* [What to do] Print exactly what the entries say, line by line, from the first line down to the one with "change temperature units", inclusive.

* [Dataset records]
▬▬▬
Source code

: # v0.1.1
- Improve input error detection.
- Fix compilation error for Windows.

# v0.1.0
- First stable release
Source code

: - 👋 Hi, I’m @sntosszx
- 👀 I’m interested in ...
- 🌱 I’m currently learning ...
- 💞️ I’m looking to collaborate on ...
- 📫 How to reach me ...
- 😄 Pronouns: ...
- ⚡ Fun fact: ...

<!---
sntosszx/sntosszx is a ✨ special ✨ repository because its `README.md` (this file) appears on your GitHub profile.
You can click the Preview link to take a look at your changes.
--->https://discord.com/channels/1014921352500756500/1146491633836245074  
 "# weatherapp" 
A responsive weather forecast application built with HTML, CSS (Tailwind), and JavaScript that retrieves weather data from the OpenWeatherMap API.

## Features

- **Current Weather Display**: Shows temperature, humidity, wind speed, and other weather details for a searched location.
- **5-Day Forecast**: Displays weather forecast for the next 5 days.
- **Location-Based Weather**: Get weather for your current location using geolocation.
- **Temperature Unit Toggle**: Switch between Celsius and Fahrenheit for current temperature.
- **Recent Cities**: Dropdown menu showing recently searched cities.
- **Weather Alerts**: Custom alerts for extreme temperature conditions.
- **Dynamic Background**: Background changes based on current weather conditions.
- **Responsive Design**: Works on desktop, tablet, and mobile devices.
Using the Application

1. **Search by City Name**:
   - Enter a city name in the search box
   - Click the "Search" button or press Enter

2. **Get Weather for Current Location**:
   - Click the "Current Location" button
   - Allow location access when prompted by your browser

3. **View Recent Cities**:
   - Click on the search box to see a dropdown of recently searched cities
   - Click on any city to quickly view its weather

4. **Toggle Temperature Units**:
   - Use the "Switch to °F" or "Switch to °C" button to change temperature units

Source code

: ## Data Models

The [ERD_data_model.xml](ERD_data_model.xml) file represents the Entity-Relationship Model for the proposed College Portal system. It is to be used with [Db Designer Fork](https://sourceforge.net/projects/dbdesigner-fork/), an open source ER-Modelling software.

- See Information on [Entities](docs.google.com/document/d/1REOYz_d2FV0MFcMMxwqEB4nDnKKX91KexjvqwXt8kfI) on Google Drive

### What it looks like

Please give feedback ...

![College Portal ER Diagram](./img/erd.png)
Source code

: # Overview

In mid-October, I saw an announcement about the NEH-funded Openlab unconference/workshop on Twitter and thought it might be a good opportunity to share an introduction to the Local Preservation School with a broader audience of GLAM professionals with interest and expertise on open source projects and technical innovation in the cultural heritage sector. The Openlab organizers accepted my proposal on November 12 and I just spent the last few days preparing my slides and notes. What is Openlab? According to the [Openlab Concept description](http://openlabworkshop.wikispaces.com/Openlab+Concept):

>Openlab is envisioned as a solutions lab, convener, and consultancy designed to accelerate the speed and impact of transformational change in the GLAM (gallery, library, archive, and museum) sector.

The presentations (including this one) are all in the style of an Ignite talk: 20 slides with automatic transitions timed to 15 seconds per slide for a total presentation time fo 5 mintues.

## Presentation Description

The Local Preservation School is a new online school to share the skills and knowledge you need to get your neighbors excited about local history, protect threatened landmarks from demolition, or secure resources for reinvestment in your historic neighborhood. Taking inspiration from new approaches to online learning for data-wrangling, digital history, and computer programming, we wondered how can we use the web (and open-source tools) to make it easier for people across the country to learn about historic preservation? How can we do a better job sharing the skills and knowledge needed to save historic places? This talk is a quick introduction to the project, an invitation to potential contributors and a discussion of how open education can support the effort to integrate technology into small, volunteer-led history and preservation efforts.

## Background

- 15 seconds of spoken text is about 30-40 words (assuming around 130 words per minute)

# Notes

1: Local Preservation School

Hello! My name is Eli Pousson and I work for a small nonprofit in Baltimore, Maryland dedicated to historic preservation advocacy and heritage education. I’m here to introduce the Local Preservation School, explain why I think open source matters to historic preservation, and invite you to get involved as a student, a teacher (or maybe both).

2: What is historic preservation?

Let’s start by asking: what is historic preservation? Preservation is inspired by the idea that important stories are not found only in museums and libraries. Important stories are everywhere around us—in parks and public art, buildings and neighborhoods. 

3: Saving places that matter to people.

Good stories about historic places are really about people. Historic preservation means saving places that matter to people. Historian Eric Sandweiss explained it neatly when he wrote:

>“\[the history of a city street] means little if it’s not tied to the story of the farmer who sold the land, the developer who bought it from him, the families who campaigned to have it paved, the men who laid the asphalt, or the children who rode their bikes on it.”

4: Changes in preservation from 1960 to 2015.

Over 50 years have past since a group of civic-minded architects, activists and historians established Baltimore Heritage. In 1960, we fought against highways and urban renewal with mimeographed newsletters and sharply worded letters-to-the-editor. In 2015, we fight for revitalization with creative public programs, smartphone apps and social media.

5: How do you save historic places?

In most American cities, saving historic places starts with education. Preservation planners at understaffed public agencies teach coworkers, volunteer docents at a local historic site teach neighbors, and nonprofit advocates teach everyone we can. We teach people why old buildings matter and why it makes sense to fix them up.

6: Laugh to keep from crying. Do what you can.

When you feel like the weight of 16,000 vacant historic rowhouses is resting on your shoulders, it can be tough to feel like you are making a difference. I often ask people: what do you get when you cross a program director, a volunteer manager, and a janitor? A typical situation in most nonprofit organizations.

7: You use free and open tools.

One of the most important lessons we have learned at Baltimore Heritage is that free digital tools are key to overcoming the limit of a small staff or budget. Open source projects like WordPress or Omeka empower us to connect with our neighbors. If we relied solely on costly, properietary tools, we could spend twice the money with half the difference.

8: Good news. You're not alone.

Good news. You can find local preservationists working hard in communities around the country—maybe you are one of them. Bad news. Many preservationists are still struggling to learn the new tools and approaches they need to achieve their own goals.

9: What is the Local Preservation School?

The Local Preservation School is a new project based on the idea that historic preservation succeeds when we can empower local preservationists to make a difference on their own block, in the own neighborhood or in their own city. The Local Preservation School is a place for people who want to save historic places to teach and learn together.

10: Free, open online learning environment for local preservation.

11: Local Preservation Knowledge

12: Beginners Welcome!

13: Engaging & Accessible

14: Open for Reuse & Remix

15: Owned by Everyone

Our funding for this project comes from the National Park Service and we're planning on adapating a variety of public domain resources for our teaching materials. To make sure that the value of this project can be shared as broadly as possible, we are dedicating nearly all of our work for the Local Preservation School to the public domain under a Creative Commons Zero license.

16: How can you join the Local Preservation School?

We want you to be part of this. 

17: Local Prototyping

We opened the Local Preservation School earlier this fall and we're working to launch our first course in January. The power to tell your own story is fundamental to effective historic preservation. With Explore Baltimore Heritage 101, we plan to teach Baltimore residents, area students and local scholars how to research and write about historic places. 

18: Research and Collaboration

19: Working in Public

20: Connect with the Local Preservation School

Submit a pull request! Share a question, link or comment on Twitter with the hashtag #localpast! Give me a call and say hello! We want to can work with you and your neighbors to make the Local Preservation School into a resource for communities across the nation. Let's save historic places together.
▬▬▬
* [Result below]
Source code

: # v0.1.1
- Improve input error detection.
- Fix compilation error for Windows.

# v0.1.0
- First stable release
Source code

: - 👋 Hi, I’m @sntosszx
- 👀 I’m interested in ...
- 🌱 I’m currently learning ...
- 💞️ I’m looking to collaborate on ...
- 📫 How to reach me ...
- 😄 Pronouns: ...
- ⚡ Fun fact: ...

<!---
sntosszx/sntosszx is a ✨ special ✨ repository because its `README.md` (this file) appears on your GitHub profile.
You can click the Preview link to take a look at your changes.
--->https://discord.com/channels/1014921352500756500/1146491633836245074  
 "# weatherapp" 
A responsive weather forecast application built with HTML, CSS (Tailwind), and JavaScript that retrieves weather data from the OpenWeatherMap API.

## Features

- **Current Weather Display**: Shows temperature, humidity, wind speed, and other weather details for a searched location.
- **5-Day Forecast**: Displays weather forecast for the next 5 days.
- **Location-Based Weather**: Get weather for your current location using geolocation.
- **Temperature Unit Toggle**: Switch between Celsius and Fahrenheit for current temperature.
- **Recent Cities**: Dropdown menu showing recently searched cities.
- **Weather Alerts**: Custom alerts for extreme temperature conditions.
- **Dynamic Background**: Background changes based on current weather conditions.
- **Responsive Design**: Works on desktop, tablet, and mobile devices.
Using the Application

1. **Search by City Name**:
   - Enter a city name in the search box
   - Click the "Search" button or press Enter

2. **Get Weather for Current Location**:
   - Click the "Current Location" button
   - Allow location access when prompted by your browser

3. **View Recent Cities**:
   - Click on the search box to see a dropdown of recently searched cities
   - Click on any city to quickly view its weather

4. **Toggle Temperature Units**:
   - Use the "Switch to °F" or "Switch to °C" button to change temperature units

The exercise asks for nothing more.